*** Data for the task Section Begins ***

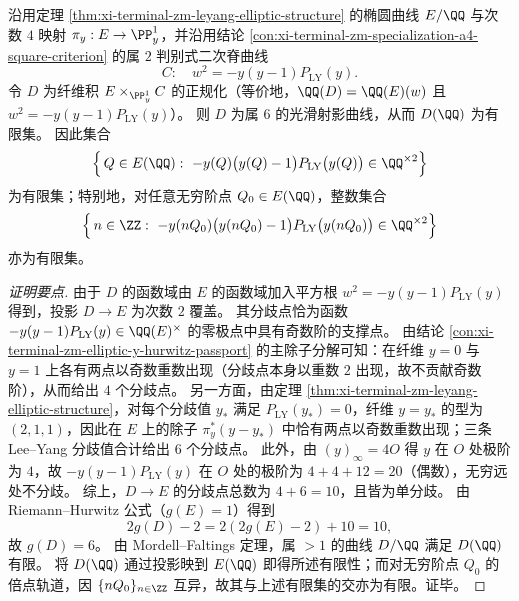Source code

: \begin{conclusion}\label{con:xi-terminal-zm-discriminant-square-elliptic-orbit-finiteness}
沿用定理 \ref{thm:xi-terminal-zm-leyang-elliptic-structure} 的椭圆曲线 \(E/\QQ\) 与次数 \(4\) 映射 \(\pi_y:E\to\PP^{1}_{y}\)，并沿用结论 \ref{con:xi-terminal-zm-specialization-a4-square-criterion} 的属 \(2\) 判别式二次脊曲线
\[
C:\quad w^{2}=-y(y-1)P_{\mathrm{LY}}(y).
\]
令 \(D\) 为纤维积 \(E\times_{\PP^{1}_{y}} C\) 的正规化（等价地，\(\QQ(D)=\QQ(E)(w)\) 且 \(w^{2}=-y(y-1)P_{\mathrm{LY}}(y)\)）。
则 \(D\) 为属 \(6\) 的光滑射影曲线，从而 \(D(\QQ)\) 为有限集。
因此集合
\[
\Bigl\{\,Q\in E(\QQ):\ -y(Q)\bigl(y(Q)-1\bigr)P_{\mathrm{LY}}\bigl(y(Q)\bigr)\in \QQ^{\times 2}\Bigr\}
\]
为有限集；特别地，对任意无穷阶点 \(Q_{0}\in E(\QQ)\)，整数集合
\[
\Bigl\{\,n\in\ZZ:\ -y(nQ_{0})\bigl(y(nQ_{0})-1\bigr)P_{\mathrm{LY}}\bigl(y(nQ_{0})\bigr)\in \QQ^{\times 2}\Bigr\}
\]
亦为有限集。
\end{conclusion}
\begin{proof}[证明要点]
由于 \(D\) 的函数域由 \(E\) 的函数域加入平方根 \(w^{2}=-y(y-1)P_{\mathrm{LY}}(y)\) 得到，投影 \(D\to E\) 为次数 \(2\) 覆盖。
其分歧点恰为函数 \(-y(y-1)P_{\mathrm{LY}}(y)\in\QQ(E)^{\times}\) 的零极点中具有奇数阶的支撑点。
由结论 \ref{con:xi-terminal-zm-elliptic-y-hurwitz-passport} 的主除子分解可知：在纤维 \(y=0\) 与 \(y=1\) 上各有两点以奇数重数出现（分歧点本身以重数 \(2\) 出现，故不贡献奇数阶），从而给出 \(4\) 个分歧点。
另一方面，由定理 \ref{thm:xi-terminal-zm-leyang-elliptic-structure}，对每个分歧值 \(y_{*}\) 满足 \(P_{\mathrm{LY}}(y_{*})=0\)，纤维 \(y=y_{*}\) 的型为 \((2,1,1)\)，因此在 \(E\) 上的除子 \(\pi_y^{*}(y-y_{*})\) 中恰有两点以奇数重数出现；三条 Lee--Yang 分歧值合计给出 \(6\) 个分歧点。
此外，由 \((y)_\infty=4O\) 得 \(y\) 在 \(O\) 处极阶为 \(4\)，故 \(-y(y-1)P_{\mathrm{LY}}(y)\) 在 \(O\) 处的极阶为 \(4+4+12=20\)（偶数），无穷远处不分歧。
综上，\(D\to E\) 的分歧点总数为 \(4+6=10\)，且皆为单分歧。
由 Riemann--Hurwitz 公式（\(g(E)=1\)）得到
\[
2g(D)-2=2(2g(E)-2)+10=10,
\]
故 \(g(D)=6\)。
由 Mordell--Faltings 定理，属 \(>1\) 的曲线 \(D/\QQ\) 满足 \(D(\QQ)\) 有限。
将 \(D(\QQ)\) 通过投影映到 \(E(\QQ)\) 即得所述有限性；而对无穷阶点 \(Q_0\) 的倍点轨道，因 \(\{nQ_0\}_{n\in\ZZ}\) 互异，故其与上述有限集的交亦为有限。证毕。
\end{proof}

*** Data for the task Section Ends ***

§ Goal of the exercise
Please write out exactly the line containing "综上，\(D\to E\) 的分歧点总数为 \(4+6=10\)，且皆为单分歧。" and every line after it through the end of the records, nothing more.

§ Answer to this task
综上，\(D\to E\) 的分歧点总数为 \(4+6=10\)，且皆为单分歧。
由 Riemann--Hurwitz 公式（\(g(E)=1\)）得到
\[
2g(D)-2=2(2g(E)-2)+10=10,
\]
故 \(g(D)=6\)。
由 Mordell--Faltings 定理，属 \(>1\) 的曲线 \(D/\QQ\) 满足 \(D(\QQ)\) 有限。
将 \(D(\QQ)\) 通过投影映到 \(E(\QQ)\) 即得所述有限性；而对无穷阶点 \(Q_0\) 的倍点轨道，因 \(\{nQ_0\}_{n\in\ZZ}\) 互异，故其与上述有限集的交亦为有限。证毕。
\end{proof}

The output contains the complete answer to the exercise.